A fund’s expenses are expressed as a percentage of its average net assets. This figure is known as the expense ratio. The following examples are intended to help you understand the ongoing costs (in dollars) of investing in your fund and to compare these costs with those of other mutual funds. The examples are based on an investment of $1,000 made at the beginning of the period shown and held for the entire period.
The table below illustrates your fund’s costs in two ways:
• Based on actual fund return. This section helps you to estimate the actual expenses that you paid over the period. The “Ending Account Value” shown is derived from the fund’s actual return, and the third column shows the dollar amount that would have been paid by an investor who started with $1,000 in the fund. You may use the information here, together with the amount you invested, to estimate the expenses that you paid over the period.
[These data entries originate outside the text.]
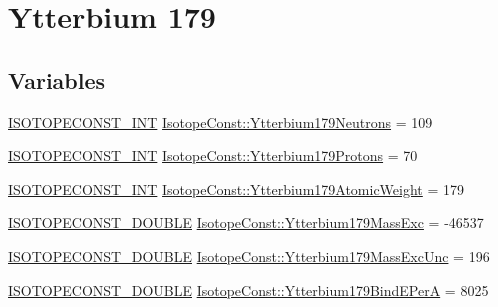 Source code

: \hypertarget{group___isotope_const-_ytterbium-_yb179}{}\section{Ytterbium 179}
\label{group___isotope_const-_ytterbium-_yb179}
\subsection*{Variables}
\begin{DoxyCompactItemize}
\item 
\mbox{\hyperlink{group___isotope_const-_macros_ga5f18360b3e99483a35c32d789e62621c}{I\+S\+O\+T\+O\+P\+E\+C\+O\+N\+S\+T\+\_\+\+I\+NT}} \mbox{\hyperlink{group___isotope_const-_ytterbium-_yb179_gad0d27b5834849b96f2a444cea7ecf66a}{Isotope\+Const\+::\+Ytterbium179\+Neutrons}} = 109
\item 
\mbox{\hyperlink{group___isotope_const-_macros_ga5f18360b3e99483a35c32d789e62621c}{I\+S\+O\+T\+O\+P\+E\+C\+O\+N\+S\+T\+\_\+\+I\+NT}} \mbox{\hyperlink{group___isotope_const-_ytterbium-_yb179_ga3539f4c91c83768dc3e0a896de61ffec}{Isotope\+Const\+::\+Ytterbium179\+Protons}} = 70
\item 
\mbox{\hyperlink{group___isotope_const-_macros_ga5f18360b3e99483a35c32d789e62621c}{I\+S\+O\+T\+O\+P\+E\+C\+O\+N\+S\+T\+\_\+\+I\+NT}} \mbox{\hyperlink{group___isotope_const-_ytterbium-_yb179_ga5d5d0991e1e7b9649e84f35a49daf5c4}{Isotope\+Const\+::\+Ytterbium179\+Atomic\+Weight}} = 179
\item 
\mbox{\hyperlink{group___isotope_const-_macros_ga8f45a7272ce02c0b4c65c44636ed719a}{I\+S\+O\+T\+O\+P\+E\+C\+O\+N\+S\+T\+\_\+\+D\+O\+U\+B\+LE}} \mbox{\hyperlink{group___isotope_const-_ytterbium-_yb179_ga356d2b53ba830e7f7bba97dd556b453b}{Isotope\+Const\+::\+Ytterbium179\+Mass\+Exc}} = -\/46537
\item 
\mbox{\hyperlink{group___isotope_const-_macros_ga8f45a7272ce02c0b4c65c44636ed719a}{I\+S\+O\+T\+O\+P\+E\+C\+O\+N\+S\+T\+\_\+\+D\+O\+U\+B\+LE}} \mbox{\hyperlink{group___isotope_const-_ytterbium-_yb179_ga9ea467ef73302341b2aa9a20903fbf5a}{Isotope\+Const\+::\+Ytterbium179\+Mass\+Exc\+Unc}} = 196
\item 
\mbox{\hyperlink{group___isotope_const-_macros_ga8f45a7272ce02c0b4c65c44636ed719a}{I\+S\+O\+T\+O\+P\+E\+C\+O\+N\+S\+T\+\_\+\+D\+O\+U\+B\+LE}} \mbox{\hyperlink{group___isotope_const-_ytterbium-_yb179_ga25a012d96c0fc1e09ef3b5b56a71681d}{Isotope\+Const\+::\+Ytterbium179\+Bind\+E\+PerA}} = 8025
\item 

\end{DoxyCompactItemize}
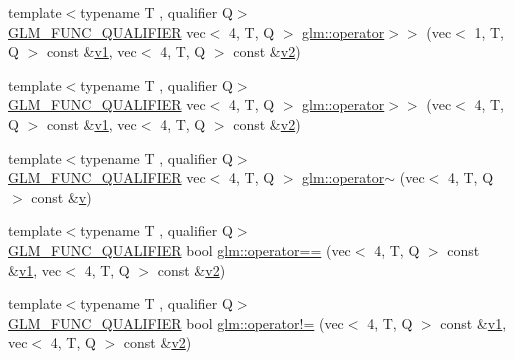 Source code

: \begin{DoxyCompactItemize}
\item 
{\footnotesize template$<$typename T , qualifier Q$>$ }\\\mbox{\hyperlink{setup_8hpp_a33fdea6f91c5f834105f7415e2a64407}{G\+L\+M\+\_\+\+F\+U\+N\+C\+\_\+\+Q\+U\+A\+L\+I\+F\+I\+ER}} vec$<$ 4, T, Q $>$ \mbox{\hyperlink{namespaceglm_a30d2494740db3a57a74b7ebe9339b5d0}{glm\+::operator$>$$>$}} (vec$<$ 1, T, Q $>$ const \&\mbox{\hyperlink{_s_d_l__opengl__glext_8h_a435c176a02c061b43e19bdf7c86cceae}{v1}}, vec$<$ 4, T, Q $>$ const \&\mbox{\hyperlink{_s_d_l__opengl__glext_8h_a0928f6d0f0f794ba000a21dfae422136}{v2}})
\item 
{\footnotesize template$<$typename T , qualifier Q$>$ }\\\mbox{\hyperlink{setup_8hpp_a33fdea6f91c5f834105f7415e2a64407}{G\+L\+M\+\_\+\+F\+U\+N\+C\+\_\+\+Q\+U\+A\+L\+I\+F\+I\+ER}} vec$<$ 4, T, Q $>$ \mbox{\hyperlink{namespaceglm_a8cc622e034537762d4d2355a4caeddb2}{glm\+::operator$>$$>$}} (vec$<$ 4, T, Q $>$ const \&\mbox{\hyperlink{_s_d_l__opengl__glext_8h_a435c176a02c061b43e19bdf7c86cceae}{v1}}, vec$<$ 4, T, Q $>$ const \&\mbox{\hyperlink{_s_d_l__opengl__glext_8h_a0928f6d0f0f794ba000a21dfae422136}{v2}})
\item 
{\footnotesize template$<$typename T , qualifier Q$>$ }\\\mbox{\hyperlink{setup_8hpp_a33fdea6f91c5f834105f7415e2a64407}{G\+L\+M\+\_\+\+F\+U\+N\+C\+\_\+\+Q\+U\+A\+L\+I\+F\+I\+ER}} vec$<$ 4, T, Q $>$ \mbox{\hyperlink{namespaceglm_ad0636281215bc27c556dd4f4b990d4ad}{glm\+::operator$\sim$}} (vec$<$ 4, T, Q $>$ const \&\mbox{\hyperlink{_s_d_l__opengl_8h_a10a82eabcb59d2fcd74acee063775f90}{v}})
\item 
{\footnotesize template$<$typename T , qualifier Q$>$ }\\\mbox{\hyperlink{setup_8hpp_a33fdea6f91c5f834105f7415e2a64407}{G\+L\+M\+\_\+\+F\+U\+N\+C\+\_\+\+Q\+U\+A\+L\+I\+F\+I\+ER}} bool \mbox{\hyperlink{namespaceglm_abd1d976d30699701eee8eb2a1544762f}{glm\+::operator==}} (vec$<$ 4, T, Q $>$ const \&\mbox{\hyperlink{_s_d_l__opengl__glext_8h_a435c176a02c061b43e19bdf7c86cceae}{v1}}, vec$<$ 4, T, Q $>$ const \&\mbox{\hyperlink{_s_d_l__opengl__glext_8h_a0928f6d0f0f794ba000a21dfae422136}{v2}})
\item 
{\footnotesize template$<$typename T , qualifier Q$>$ }\\\mbox{\hyperlink{setup_8hpp_a33fdea6f91c5f834105f7415e2a64407}{G\+L\+M\+\_\+\+F\+U\+N\+C\+\_\+\+Q\+U\+A\+L\+I\+F\+I\+ER}} bool \mbox{\hyperlink{namespaceglm_a76e66f433342ec4244e55cb8def7a6d4}{glm\+::operator!=}} (vec$<$ 4, T, Q $>$ const \&\mbox{\hyperlink{_s_d_l__opengl__glext_8h_a435c176a02c061b43e19bdf7c86cceae}{v1}}, vec$<$ 4, T, Q $>$ const \&\mbox{\hyperlink{_s_d_l__opengl__glext_8h_a0928f6d0f0f794ba000a21dfae422136}{v2}})

\end{DoxyCompactItemize}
To do so, simply divide your account value by $1,000 (for example, an $8,600 account value divided by $1,000 = 8.6), then multiply the result by the number given for your fund under the heading “Expenses Paid During Period.”
• Based on hypothetical 5% yearly return. This section is intended to help you compare your fund’s costs with those of other mutual funds. It assumes that the fund had a yearly return of 5% before expenses, but that the expense ratio is unchanged. In this case—because the return used is not the fund’s actual return—the results do not apply to your investment. The example is useful in making comparisons because the Securities and Exchange Commission requires all mutual funds to calculate expenses based on a 5% return. You can assess your fund’s costs by comparing this hypothetical example with the hypothetical examples that appear in shareholder reports of other funds.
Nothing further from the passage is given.